Aim of the task: Would you pull out every line of the material that contains the string "than"?

The records:
◇ ◇ ◇

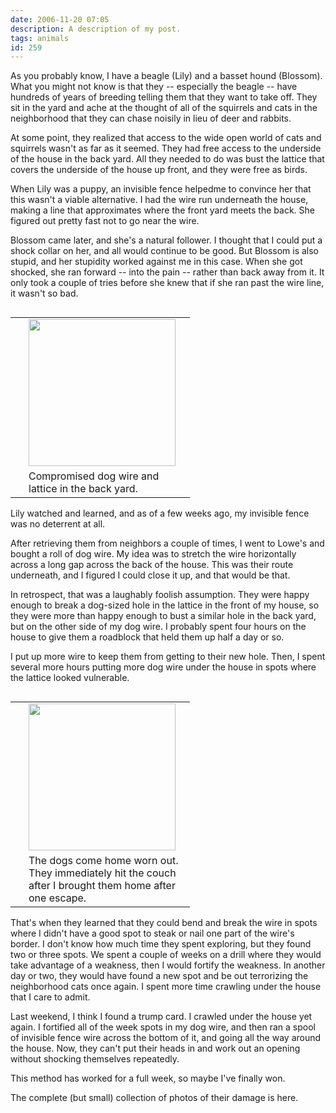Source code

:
 ```yaml
---
date: 2006-11-20 07:05
description: A description of my post.
tags: animals
id: 259
---
```

As you probably know, I have a beagle (Lily) and a basset hound (Blossom).  What you might not know is that they -- especially the beagle -- have hundreds of years of breeding telling them that they want to take off.  They sit in the yard and ache at the thought of all of the squirrels and cats in the neighborhood that they can chase noisily in lieu of deer and rabbits.

At some point, they realized that access to the wide open world of cats and squirrels wasn't as far as it seemed.  They had free access to the underside of the house in the back yard.  All they needed to do was bust the lattice that covers the underside of the house up front, and they were free as birds.
<!--more-->
When Lily was a puppy, an invisible fence helpedme to convince her that this wasn't a viable alternative.  I had the wire run underneath the house, making a line  that approximates where the front yard meets the back.  She figured out pretty fast not to go near the wire.

Blossom came later, and she's a natural follower.  I thought that I could put a shock collar on her, and all would continue to be good.  But Blossom is also stupid, and her stupidity worked against me in this case.  When she got shocked, she ran forward -- into the pain -- rather than back away from it.  It only took a couple of tries before she knew that if she ran past the wire line, it wasn't so bad.

<table cellpadding="2" align="right"><tr><td width="5" rowspan="2"><spacer type="block" width="5" height="1"></td><td width="250" ><img src="/img/gal/023%20-%20Dog%20Escapes/resIMG_20061107_0615.JPG" width="235"></td></tr><tr><td class="caption" width="250">Compromised dog wire and lattice in the back yard.</td></tr></table>

Lily watched and learned, and as of a few weeks ago, my invisible fence was no deterrent at all.

After retrieving them from neighbors a couple of times, I went to Lowe's and bought a roll of dog wire.  My idea was to stretch the wire horizontally across a long gap across the back of the house.  This was their route underneath, and I figured I could close it up, and that would be that.

In retrospect, that was a laughably foolish assumption.  They were happy enough to break a dog-sized hole in the lattice in the front of my house, so they were more than happy enough to bust a similar hole in the back yard, but on the other side of my dog wire.  I probably spent four hours on the house to give them a roadblock that held them up half a day or so.

I put up more wire to keep them from getting to their new hole.  Then, I spent several more hours putting more dog wire under the house in spots where the lattice looked vulnerable.

<table cellpadding="2" align="right"><tr><td width="5" rowspan="2"><spacer type="block" width="5" height="1"></td><td width="250" ><img src="/img/gal/023%20-%20Dog%20Escapes/resIMG_20061107_0614.JPG" width="235"></td></tr><tr><td class="caption" width="250">The dogs come home worn out.  They immediately hit the couch after I brought them home after one escape.</td></tr></table>

That's when they learned that they could bend and break the wire in spots where I didn't have a good spot to steak or nail one part of the wire's border.  I don't know how much time they spent exploring, but they found two or three spots.  We spent a couple of weeks on a drill where they would take advantage of a weakness, then I would fortify the weakness.  In another day or two, they would have found a new spot and be out terrorizing the neighborhood cats once again.  I spent more time crawling under the house that I care to admit.

Last weekend, I think I found a trump card.  I crawled under the house yet again.  I fortified all of the week spots in my dog wire, and then ran a spool of invisible fence wire across the bottom of it, and going all the way around the house.  Now, they can't put their heads in and work out an opening without shocking themselves repeatedly.

This method has worked for a full week, so maybe I've finally won.

The complete (but small) collection of photos of their damage is<a onclick="window.open('/pg3.php?spgmGal=023%20-%20Dog%20Escapes','023DogEscapes','width=1024, height=768, toolbar=no, location = no, directories=no, menubar=no, resizable=yes, scrollbars=no');" onmouseover="chgImg ('i023DogEscapes','img023DogEscapesRed');" onmouseout="chgImg ('i023DogEscapes','img023DogEscapes');" >
here</a>.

◇ ◇ ◇

Solution for this task:
Blossom came later, and she's a natural follower.  I thought that I could put a shock collar on her, and all would continue to be good.  But Blossom is also stupid, and her stupidity worked against me in this case.  When she got shocked, she ran forward -- into the pain -- rather than back away from it.  It only took a couple of tries before she knew that if she ran past the wire line, it wasn't so bad.
In retrospect, that was a laughably foolish assumption.  They were happy enough to break a dog-sized hole in the lattice in the front of my house, so they were more than happy enough to bust a similar hole in the back yard, but on the other side of my dog wire.  I probably spent four hours on the house to give them a roadblock that held them up half a day or so.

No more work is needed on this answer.